Make money doing the work you believe in

In AI, reliability is more important than accuracy.

But almost no one ever talks about the former. It’s not in company comms, measured in benchmarks, or shown in product demos.

Success for AI models is not about how accurate they are, but actually about how reliable they are in being accurate.

When they fail, how do they fail and why? A single metric is not enough. Not even two metrics (accuracy/cost).

You need more.

If model A fails at task 1 today and succeeds at task 2, and tomorrow it succeeds at task 1 and fails at 2, its accuracy is 50%, but its reliability is 0%.

You cannot deploy this model in any serious setting. Enterprise clients will suffer if this happens.

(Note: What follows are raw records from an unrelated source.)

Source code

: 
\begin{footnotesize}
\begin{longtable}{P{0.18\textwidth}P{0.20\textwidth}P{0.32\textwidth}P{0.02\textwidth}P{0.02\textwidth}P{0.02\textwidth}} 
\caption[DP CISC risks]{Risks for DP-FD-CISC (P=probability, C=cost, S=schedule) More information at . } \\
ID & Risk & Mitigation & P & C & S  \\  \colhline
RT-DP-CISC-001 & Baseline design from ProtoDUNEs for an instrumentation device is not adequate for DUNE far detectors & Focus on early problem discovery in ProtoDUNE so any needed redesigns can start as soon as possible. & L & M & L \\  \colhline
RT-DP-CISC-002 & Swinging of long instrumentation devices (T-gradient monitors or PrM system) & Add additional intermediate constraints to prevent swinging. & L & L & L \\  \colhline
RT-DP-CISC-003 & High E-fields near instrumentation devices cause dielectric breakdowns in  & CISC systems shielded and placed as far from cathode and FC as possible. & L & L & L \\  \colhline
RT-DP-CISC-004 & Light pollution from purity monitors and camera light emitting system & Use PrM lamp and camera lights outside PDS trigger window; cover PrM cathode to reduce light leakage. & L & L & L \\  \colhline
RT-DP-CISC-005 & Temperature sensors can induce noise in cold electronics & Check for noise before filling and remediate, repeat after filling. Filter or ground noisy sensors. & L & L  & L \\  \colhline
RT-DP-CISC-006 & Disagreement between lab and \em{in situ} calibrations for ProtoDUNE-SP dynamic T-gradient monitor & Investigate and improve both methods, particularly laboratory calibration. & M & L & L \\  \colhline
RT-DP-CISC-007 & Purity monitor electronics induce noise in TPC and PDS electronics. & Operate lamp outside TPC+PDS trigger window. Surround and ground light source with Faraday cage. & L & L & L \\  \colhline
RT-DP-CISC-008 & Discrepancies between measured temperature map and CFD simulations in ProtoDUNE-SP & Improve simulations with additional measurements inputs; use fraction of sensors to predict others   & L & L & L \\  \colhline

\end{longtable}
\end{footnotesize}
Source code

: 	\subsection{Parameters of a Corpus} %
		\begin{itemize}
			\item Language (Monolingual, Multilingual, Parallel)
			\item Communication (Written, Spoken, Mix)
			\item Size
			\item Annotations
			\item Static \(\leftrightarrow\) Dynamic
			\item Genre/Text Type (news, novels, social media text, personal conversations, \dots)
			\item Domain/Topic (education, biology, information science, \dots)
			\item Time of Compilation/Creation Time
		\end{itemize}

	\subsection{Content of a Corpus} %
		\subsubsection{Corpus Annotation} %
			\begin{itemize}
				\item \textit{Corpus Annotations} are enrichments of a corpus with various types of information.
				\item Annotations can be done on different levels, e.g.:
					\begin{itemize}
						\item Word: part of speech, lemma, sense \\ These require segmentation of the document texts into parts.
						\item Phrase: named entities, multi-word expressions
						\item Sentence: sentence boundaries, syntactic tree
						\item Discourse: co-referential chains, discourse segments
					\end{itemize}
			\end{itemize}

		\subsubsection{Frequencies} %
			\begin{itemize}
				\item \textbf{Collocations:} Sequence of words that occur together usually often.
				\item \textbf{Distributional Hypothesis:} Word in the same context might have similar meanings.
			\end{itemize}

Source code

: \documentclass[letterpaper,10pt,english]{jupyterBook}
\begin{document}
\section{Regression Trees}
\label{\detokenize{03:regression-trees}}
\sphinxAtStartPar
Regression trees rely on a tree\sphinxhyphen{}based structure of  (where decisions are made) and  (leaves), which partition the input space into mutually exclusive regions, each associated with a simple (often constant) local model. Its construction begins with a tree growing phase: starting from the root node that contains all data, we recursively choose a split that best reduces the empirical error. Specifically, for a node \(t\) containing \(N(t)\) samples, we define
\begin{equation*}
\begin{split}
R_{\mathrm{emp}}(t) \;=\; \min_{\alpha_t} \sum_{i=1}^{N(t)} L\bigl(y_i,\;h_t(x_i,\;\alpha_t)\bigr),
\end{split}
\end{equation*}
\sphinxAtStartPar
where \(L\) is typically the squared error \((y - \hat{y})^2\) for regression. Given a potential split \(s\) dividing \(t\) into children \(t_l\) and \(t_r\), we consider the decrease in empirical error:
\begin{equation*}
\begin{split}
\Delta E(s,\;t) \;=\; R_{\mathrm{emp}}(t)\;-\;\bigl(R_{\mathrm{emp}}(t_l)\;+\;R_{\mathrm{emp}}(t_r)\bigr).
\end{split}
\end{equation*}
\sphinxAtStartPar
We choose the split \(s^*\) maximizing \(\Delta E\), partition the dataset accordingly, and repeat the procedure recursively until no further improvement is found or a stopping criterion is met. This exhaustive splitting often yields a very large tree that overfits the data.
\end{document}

Kapoor, Rabanser, and Narayanan measured this and, apparently, the models—Opus 4.5, Gemini 3.0, GPT-5.2, not the best but quite good already—are improving on reliability much more slowly than they improve in accuracy.

(h/t Arvind Narayanan and Sayash Kapoor)

My whole point in this long essay that I mention below—where I talk about revenues, CapEx, spending commitments, investments, etc.—is that the circular financing that’s keeping the AI industry afloat is not itself a problem.

I wanted to make that clear. If AI works out, it will be just fine.

The problem is that the figures—$700 billion CapEx, $100-$200 billion in spending commitments, etc—only make sense if the confidence of the AI companies building the models and their CEOs bears fruit.

They depend on enterprise clients and individual users finding reliable gains from using these models. But these kinds of findings suggest that the opposite could very well be true.

If enterprise clients eventually realize they’re not making a return on their investment—because models are good today, but tomorrow, who knows—then it will all come crashing down.

That’s why, despite the high revenues, there’s a pervasive fear that this is actually a bubble. It’s just not one of the financial kind but of the technological kind.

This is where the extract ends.